### Problem statement
Search term "Intel": please copy every line of the records below that contains it.

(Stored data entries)
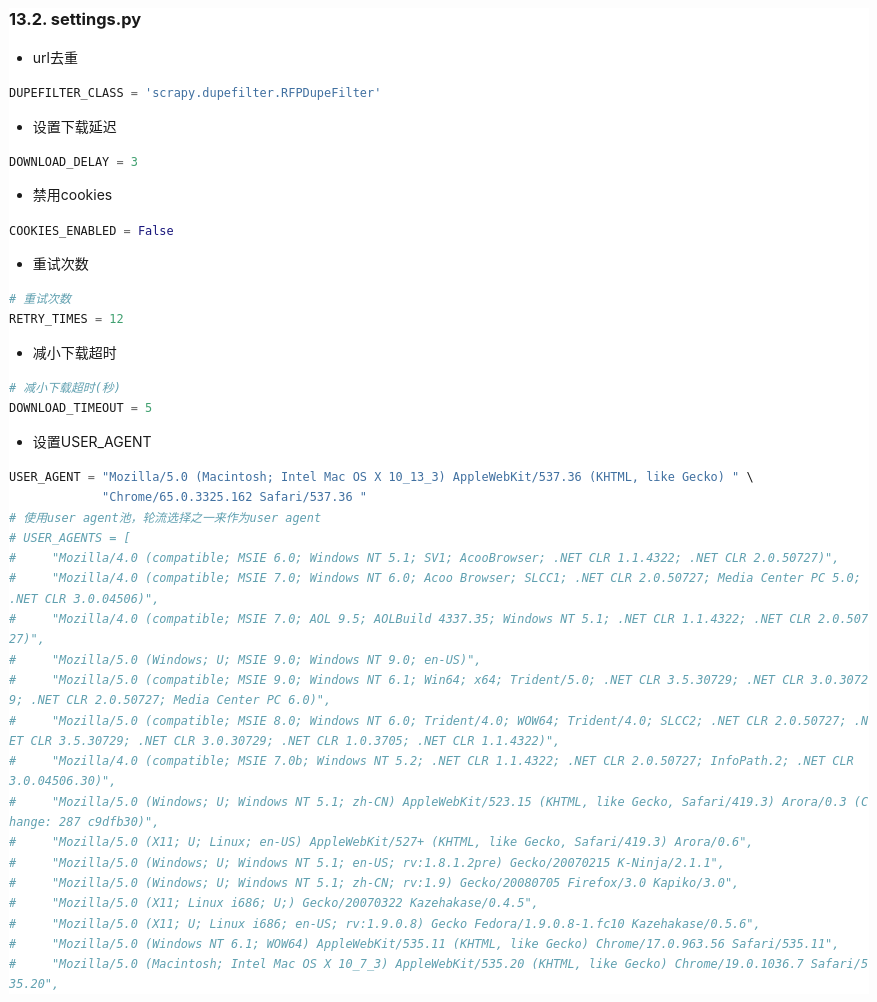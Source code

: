 ### 13.2. settings.py

- url去重

```py
DUPEFILTER_CLASS = 'scrapy.dupefilter.RFPDupeFilter'
```

- 设置下载延迟

```py
DOWNLOAD_DELAY = 3
```

- 禁用cookies

```py
COOKIES_ENABLED = False
```

- 重试次数

```py
# 重试次数
RETRY_TIMES = 12
```

- 减小下载超时

```py
# 减小下载超时(秒)
DOWNLOAD_TIMEOUT = 5
```

- 设置USER_AGENT

```py
USER_AGENT = "Mozilla/5.0 (Macintosh; Intel Mac OS X 10_13_3) AppleWebKit/537.36 (KHTML, like Gecko) " \
             "Chrome/65.0.3325.162 Safari/537.36 "
# 使用user agent池，轮流选择之一来作为user agent
# USER_AGENTS = [
#     "Mozilla/4.0 (compatible; MSIE 6.0; Windows NT 5.1; SV1; AcooBrowser; .NET CLR 1.1.4322; .NET CLR 2.0.50727)",
#     "Mozilla/4.0 (compatible; MSIE 7.0; Windows NT 6.0; Acoo Browser; SLCC1; .NET CLR 2.0.50727; Media Center PC 5.0; .NET CLR 3.0.04506)",
#     "Mozilla/4.0 (compatible; MSIE 7.0; AOL 9.5; AOLBuild 4337.35; Windows NT 5.1; .NET CLR 1.1.4322; .NET CLR 2.0.50727)",
#     "Mozilla/5.0 (Windows; U; MSIE 9.0; Windows NT 9.0; en-US)",
#     "Mozilla/5.0 (compatible; MSIE 9.0; Windows NT 6.1; Win64; x64; Trident/5.0; .NET CLR 3.5.30729; .NET CLR 3.0.30729; .NET CLR 2.0.50727; Media Center PC 6.0)",
#     "Mozilla/5.0 (compatible; MSIE 8.0; Windows NT 6.0; Trident/4.0; WOW64; Trident/4.0; SLCC2; .NET CLR 2.0.50727; .NET CLR 3.5.30729; .NET CLR 3.0.30729; .NET CLR 1.0.3705; .NET CLR 1.1.4322)",
#     "Mozilla/4.0 (compatible; MSIE 7.0b; Windows NT 5.2; .NET CLR 1.1.4322; .NET CLR 2.0.50727; InfoPath.2; .NET CLR 3.0.04506.30)",
#     "Mozilla/5.0 (Windows; U; Windows NT 5.1; zh-CN) AppleWebKit/523.15 (KHTML, like Gecko, Safari/419.3) Arora/0.3 (Change: 287 c9dfb30)",
#     "Mozilla/5.0 (X11; U; Linux; en-US) AppleWebKit/527+ (KHTML, like Gecko, Safari/419.3) Arora/0.6",
#     "Mozilla/5.0 (Windows; U; Windows NT 5.1; en-US; rv:1.8.1.2pre) Gecko/20070215 K-Ninja/2.1.1",
#     "Mozilla/5.0 (Windows; U; Windows NT 5.1; zh-CN; rv:1.9) Gecko/20080705 Firefox/3.0 Kapiko/3.0",
#     "Mozilla/5.0 (X11; Linux i686; U;) Gecko/20070322 Kazehakase/0.4.5",
#     "Mozilla/5.0 (X11; U; Linux i686; en-US; rv:1.9.0.8) Gecko Fedora/1.9.0.8-1.fc10 Kazehakase/0.5.6",
#     "Mozilla/5.0 (Windows NT 6.1; WOW64) AppleWebKit/535.11 (KHTML, like Gecko) Chrome/17.0.963.56 Safari/535.11",
#     "Mozilla/5.0 (Macintosh; Intel Mac OS X 10_7_3) AppleWebKit/535.20 (KHTML, like Gecko) Chrome/19.0.1036.7 Safari/535.20",
```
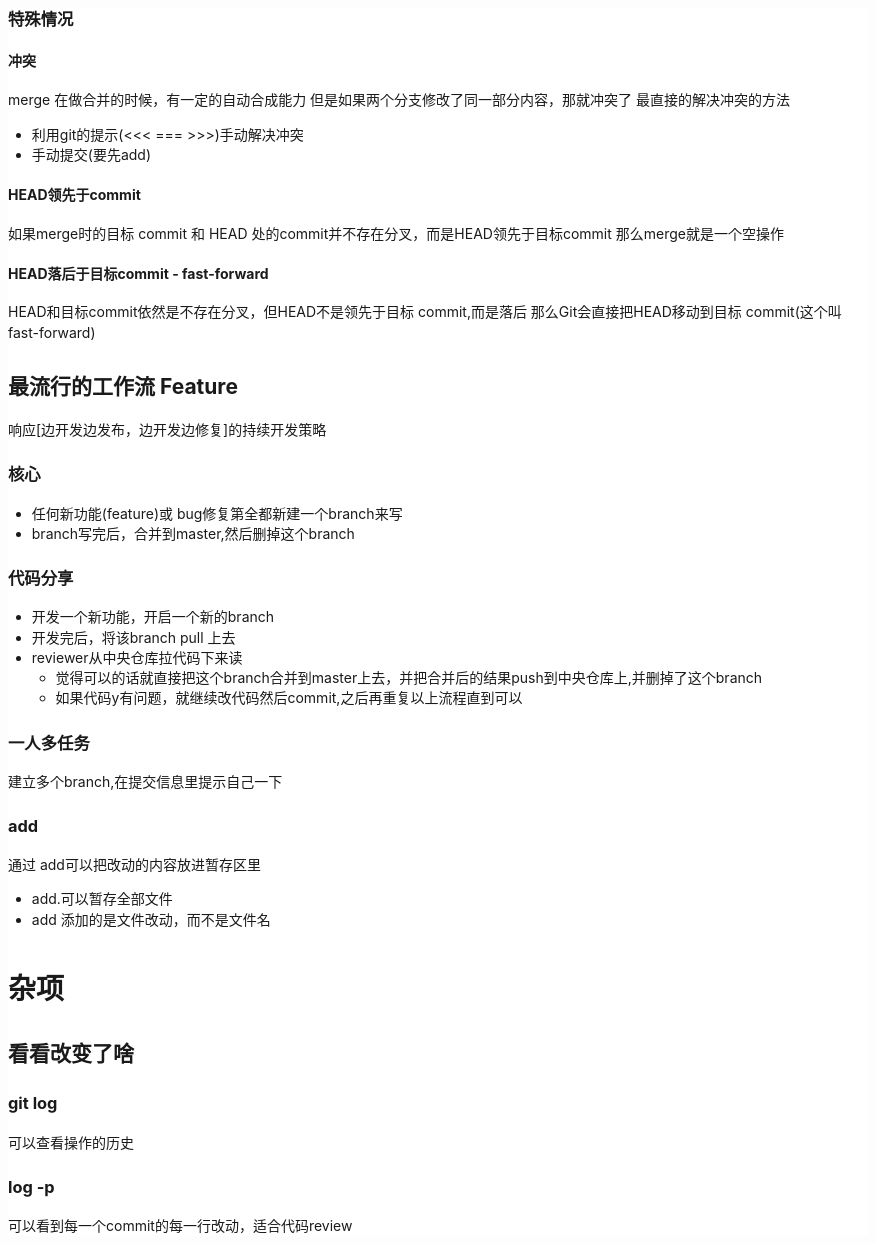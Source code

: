 ### 特殊情况
#### 冲突
merge 在做合并的时候，有一定的自动合成能力
但是如果两个分支修改了同一部分内容，那就冲突了
最直接的解决冲突的方法
- 利用git的提示(<<< === >>>)手动解决冲突
- 手动提交(要先add)

#### HEAD领先于commit
如果merge时的目标 commit 和 HEAD 处的commit并不存在分叉，而是HEAD领先于目标commit
那么merge就是一个空操作

#### HEAD落后于目标commit - fast-forward
HEAD和目标commit依然是不存在分叉，但HEAD不是领先于目标 commit,而是落后
那么Git会直接把HEAD移动到目标 commit(这个叫fast-forward)

## 最流行的工作流 Feature
响应[边开发边发布，边开发边修复]的持续开发策略

### 核心
- 任何新功能(feature)或 bug修复第全都新建一个branch来写
- branch写完后，合并到master,然后删掉这个branch

### 代码分享
- 开发一个新功能，开启一个新的branch
- 开发完后，将该branch pull 上去
- reviewer从中央仓库拉代码下来读
    + 觉得可以的话就直接把这个branch合并到master上去，并把合并后的结果push到中央仓库上,并删掉了这个branch
    + 如果代码y有问题，就继续改代码然后commit,之后再重复以上流程直到可以

### 一人多任务
建立多个branch,在提交信息里提示自己一下

### add
通过 add可以把改动的内容放进暂存区里

- add.可以暂存全部文件
- add 添加的是文件改动，而不是文件名

# 杂项
## 看看改变了啥

### git log
可以查看操作的历史

### log -p
可以看到每一个commit的每一行改动，适合代码review
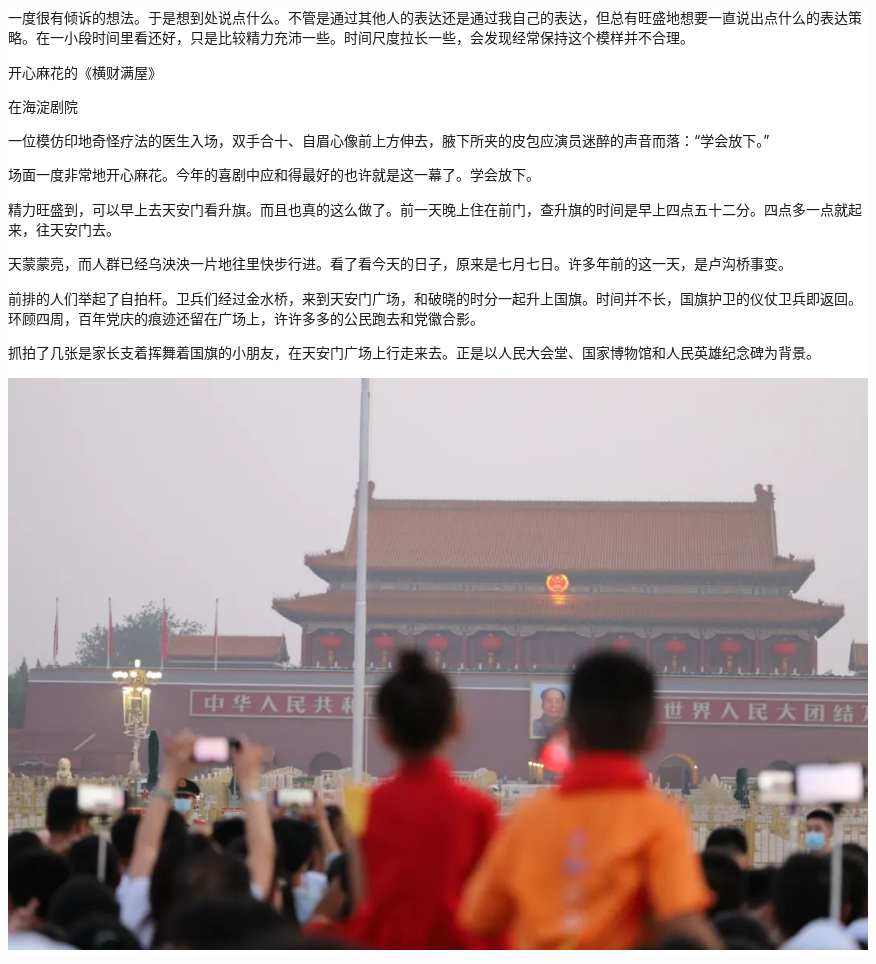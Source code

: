 一度很有倾诉的想法。于是想到处说点什么。不管是通过其他人的表达还是通过我自己的表达，但总有旺盛地想要一直说出点什么的表达策略。在一小段时间里看还好，只是比较精力充沛一些。时间尺度拉长一些，会发现经常保持这个模样并不合理。

开心麻花的《横财满屋》

在海淀剧院

一位模仿印地奇怪疗法的医生入场，双手合十、自眉心像前上方伸去，腋下所夹的皮包应演员迷醉的声音而落：“学会放下。”

场面一度非常地开心麻花。今年的喜剧中应和得最好的也许就是这一幕了。学会放下。

精力旺盛到，可以早上去天安门看升旗。而且也真的这么做了。前一天晚上住在前门，查升旗的时间是早上四点五十二分。四点多一点就起来，往天安门去。

天蒙蒙亮，而人群已经乌泱泱一片地往里快步行进。看了看今天的日子，原来是七月七日。许多年前的这一天，是卢沟桥事变。

前排的人们举起了自拍杆。卫兵们经过金水桥，来到天安门广场，和破晓的时分一起升上国旗。时间并不长，国旗护卫的仪仗卫兵即返回。环顾四周，百年党庆的痕迹还留在广场上，许许多多的公民跑去和党徽合影。

抓拍了几张是家长支着挥舞着国旗的小朋友，在天安门广场上行走来去。正是以人民大会堂、国家博物馆和人民英雄纪念碑为背景。

![](./images/img_015.jpeg)
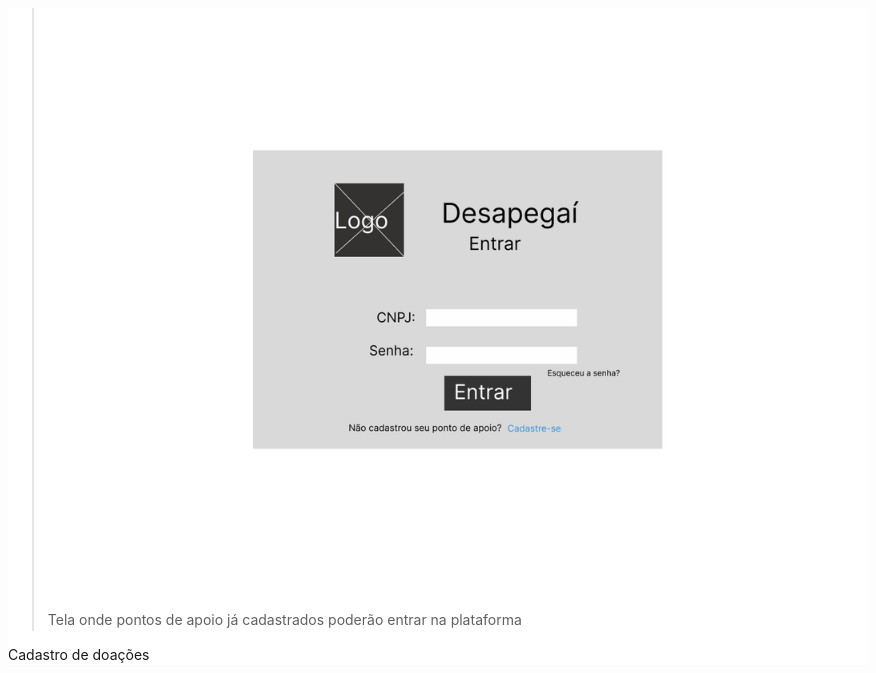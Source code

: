 > ![LoginPonto](images/LoginPonto.png)
>
>Tela onde pontos de apoio já cadastrados poderão entrar na plataforma

Cadastro de doações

### Result of this task
USER_AGENT = "Mozilla/5.0 (Macintosh; Intel Mac OS X 10_13_3) AppleWebKit/537.36 (KHTML, like Gecko) " \
#     "Mozilla/5.0 (Macintosh; Intel Mac OS X 10_7_3) AppleWebKit/535.20 (KHTML, like Gecko) Chrome/19.0.1036.7 Safari/535.20",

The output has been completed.